START Entries supplied
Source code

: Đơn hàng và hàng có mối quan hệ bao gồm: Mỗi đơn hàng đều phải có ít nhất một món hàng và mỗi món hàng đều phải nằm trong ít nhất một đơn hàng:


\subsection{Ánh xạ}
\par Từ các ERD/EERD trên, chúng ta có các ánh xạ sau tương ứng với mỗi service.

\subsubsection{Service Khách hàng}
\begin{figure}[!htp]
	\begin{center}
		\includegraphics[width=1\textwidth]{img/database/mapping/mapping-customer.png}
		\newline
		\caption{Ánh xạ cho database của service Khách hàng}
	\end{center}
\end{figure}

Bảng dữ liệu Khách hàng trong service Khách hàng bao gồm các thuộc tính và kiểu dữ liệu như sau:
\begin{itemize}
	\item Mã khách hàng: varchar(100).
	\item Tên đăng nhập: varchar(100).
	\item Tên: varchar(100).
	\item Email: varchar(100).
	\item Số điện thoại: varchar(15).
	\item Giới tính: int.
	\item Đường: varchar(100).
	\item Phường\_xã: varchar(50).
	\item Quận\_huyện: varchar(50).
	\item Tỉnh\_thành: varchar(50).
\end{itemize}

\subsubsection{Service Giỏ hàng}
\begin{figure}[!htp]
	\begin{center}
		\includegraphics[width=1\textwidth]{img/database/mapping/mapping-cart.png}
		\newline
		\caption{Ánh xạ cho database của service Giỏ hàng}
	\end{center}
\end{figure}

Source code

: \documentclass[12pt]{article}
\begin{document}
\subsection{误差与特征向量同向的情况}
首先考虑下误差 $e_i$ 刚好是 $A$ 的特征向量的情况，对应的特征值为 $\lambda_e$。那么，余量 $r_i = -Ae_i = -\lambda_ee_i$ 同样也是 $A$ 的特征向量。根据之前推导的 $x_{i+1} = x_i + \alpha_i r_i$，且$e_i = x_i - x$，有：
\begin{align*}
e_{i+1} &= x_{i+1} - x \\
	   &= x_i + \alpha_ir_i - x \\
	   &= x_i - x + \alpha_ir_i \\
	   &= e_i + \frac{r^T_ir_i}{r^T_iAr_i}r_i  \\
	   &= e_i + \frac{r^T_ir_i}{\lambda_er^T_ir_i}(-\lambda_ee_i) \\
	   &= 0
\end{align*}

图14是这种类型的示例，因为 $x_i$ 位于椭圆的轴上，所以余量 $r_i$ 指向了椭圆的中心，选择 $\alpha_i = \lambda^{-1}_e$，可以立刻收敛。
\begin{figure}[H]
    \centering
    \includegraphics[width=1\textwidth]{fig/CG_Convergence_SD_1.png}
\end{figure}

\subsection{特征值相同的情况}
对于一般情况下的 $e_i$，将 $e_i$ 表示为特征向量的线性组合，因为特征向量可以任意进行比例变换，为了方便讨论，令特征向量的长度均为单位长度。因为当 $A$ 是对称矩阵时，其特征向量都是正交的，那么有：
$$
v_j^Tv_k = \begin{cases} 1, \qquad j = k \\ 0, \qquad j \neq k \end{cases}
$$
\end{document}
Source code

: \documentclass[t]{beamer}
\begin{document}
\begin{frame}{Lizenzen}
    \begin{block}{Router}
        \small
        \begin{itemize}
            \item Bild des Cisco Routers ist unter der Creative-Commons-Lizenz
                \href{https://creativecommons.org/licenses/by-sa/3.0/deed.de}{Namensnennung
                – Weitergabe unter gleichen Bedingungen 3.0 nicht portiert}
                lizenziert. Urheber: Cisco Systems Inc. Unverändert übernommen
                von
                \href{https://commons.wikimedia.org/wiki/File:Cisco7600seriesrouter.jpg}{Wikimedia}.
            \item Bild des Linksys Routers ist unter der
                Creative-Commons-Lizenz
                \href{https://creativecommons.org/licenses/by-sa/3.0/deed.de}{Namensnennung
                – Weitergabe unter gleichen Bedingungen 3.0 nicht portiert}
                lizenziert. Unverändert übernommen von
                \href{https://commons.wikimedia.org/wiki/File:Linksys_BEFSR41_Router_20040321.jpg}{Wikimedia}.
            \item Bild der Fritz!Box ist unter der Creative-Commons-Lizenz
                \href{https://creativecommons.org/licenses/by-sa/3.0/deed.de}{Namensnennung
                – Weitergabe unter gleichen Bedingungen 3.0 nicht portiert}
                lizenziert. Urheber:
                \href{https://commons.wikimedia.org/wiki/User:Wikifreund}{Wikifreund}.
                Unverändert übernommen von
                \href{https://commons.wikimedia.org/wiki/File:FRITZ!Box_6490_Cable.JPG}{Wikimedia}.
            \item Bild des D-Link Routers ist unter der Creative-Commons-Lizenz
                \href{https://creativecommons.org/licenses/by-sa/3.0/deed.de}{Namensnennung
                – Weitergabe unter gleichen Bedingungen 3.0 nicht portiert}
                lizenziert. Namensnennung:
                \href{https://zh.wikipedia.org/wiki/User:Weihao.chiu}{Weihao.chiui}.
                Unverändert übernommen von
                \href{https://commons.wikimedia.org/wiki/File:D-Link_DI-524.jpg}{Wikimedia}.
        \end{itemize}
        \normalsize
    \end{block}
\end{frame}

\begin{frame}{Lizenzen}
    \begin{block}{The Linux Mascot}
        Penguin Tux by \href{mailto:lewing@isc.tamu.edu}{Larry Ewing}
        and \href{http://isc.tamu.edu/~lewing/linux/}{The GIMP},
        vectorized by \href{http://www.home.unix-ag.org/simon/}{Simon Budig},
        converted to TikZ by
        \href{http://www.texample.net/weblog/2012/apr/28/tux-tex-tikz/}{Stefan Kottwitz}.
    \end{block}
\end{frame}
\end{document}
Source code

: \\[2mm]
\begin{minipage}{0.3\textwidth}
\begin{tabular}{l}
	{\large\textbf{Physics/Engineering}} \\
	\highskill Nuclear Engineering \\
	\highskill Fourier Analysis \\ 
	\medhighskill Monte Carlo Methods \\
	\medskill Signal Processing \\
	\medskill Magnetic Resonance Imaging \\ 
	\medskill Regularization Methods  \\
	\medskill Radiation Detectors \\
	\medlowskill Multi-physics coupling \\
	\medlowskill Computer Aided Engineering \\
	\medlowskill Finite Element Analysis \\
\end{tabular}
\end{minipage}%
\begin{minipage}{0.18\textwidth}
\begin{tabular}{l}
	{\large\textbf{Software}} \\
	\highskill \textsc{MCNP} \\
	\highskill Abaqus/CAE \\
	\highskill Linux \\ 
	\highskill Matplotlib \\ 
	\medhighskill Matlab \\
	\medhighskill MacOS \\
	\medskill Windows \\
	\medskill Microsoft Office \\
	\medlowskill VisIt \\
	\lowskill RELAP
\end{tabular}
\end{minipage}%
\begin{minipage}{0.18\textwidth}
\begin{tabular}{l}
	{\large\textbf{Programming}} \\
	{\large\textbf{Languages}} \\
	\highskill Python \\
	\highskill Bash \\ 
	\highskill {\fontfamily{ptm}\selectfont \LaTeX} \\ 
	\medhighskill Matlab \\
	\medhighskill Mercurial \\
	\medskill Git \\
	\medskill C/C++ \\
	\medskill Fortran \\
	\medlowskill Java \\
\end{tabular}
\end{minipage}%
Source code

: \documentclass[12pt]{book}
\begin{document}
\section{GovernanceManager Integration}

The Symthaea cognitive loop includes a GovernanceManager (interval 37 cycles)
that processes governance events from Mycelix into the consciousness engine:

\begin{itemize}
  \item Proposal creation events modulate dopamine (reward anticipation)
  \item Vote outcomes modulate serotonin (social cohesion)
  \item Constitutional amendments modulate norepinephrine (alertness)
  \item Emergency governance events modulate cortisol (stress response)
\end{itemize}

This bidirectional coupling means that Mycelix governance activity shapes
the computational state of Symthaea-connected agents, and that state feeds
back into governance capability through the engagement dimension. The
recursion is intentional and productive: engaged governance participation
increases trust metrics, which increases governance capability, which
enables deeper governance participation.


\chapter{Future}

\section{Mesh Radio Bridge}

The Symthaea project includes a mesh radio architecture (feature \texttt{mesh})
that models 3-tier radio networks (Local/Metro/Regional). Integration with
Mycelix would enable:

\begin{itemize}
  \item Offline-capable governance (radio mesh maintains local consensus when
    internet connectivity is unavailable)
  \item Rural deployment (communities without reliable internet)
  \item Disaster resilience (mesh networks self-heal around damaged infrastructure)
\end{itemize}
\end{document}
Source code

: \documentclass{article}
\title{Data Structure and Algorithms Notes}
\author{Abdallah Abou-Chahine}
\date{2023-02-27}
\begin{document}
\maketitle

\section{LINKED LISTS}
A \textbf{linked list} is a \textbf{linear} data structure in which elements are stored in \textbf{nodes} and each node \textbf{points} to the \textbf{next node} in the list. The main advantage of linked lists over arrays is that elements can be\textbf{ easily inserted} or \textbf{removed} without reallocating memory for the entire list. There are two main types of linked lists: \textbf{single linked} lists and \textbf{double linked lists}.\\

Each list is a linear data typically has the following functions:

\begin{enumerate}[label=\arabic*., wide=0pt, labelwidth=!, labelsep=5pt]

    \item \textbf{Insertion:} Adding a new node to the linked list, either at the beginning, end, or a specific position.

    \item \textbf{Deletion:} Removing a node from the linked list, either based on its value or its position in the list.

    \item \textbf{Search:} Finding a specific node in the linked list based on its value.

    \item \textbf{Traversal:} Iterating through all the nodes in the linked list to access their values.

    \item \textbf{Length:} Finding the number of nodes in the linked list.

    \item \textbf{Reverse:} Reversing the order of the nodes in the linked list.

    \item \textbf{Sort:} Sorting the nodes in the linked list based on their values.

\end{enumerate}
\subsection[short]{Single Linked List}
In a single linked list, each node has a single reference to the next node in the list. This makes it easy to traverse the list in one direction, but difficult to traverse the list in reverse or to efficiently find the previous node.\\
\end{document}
END Entries supplied
> **Your task**:
Copy each line above containing the string "without".

> **Written response**:
  \item Rural deployment (communities without reliable internet)
A \textbf{linked list} is a \textbf{linear} data structure in which elements are stored in \textbf{nodes} and each node \textbf{points} to the \textbf{next node} in the list. The main advantage of linked lists over arrays is that elements can be\textbf{ easily inserted} or \textbf{removed} without reallocating memory for the entire list. There are two main types of linked lists: \textbf{single linked} lists and \textbf{double linked lists}.\\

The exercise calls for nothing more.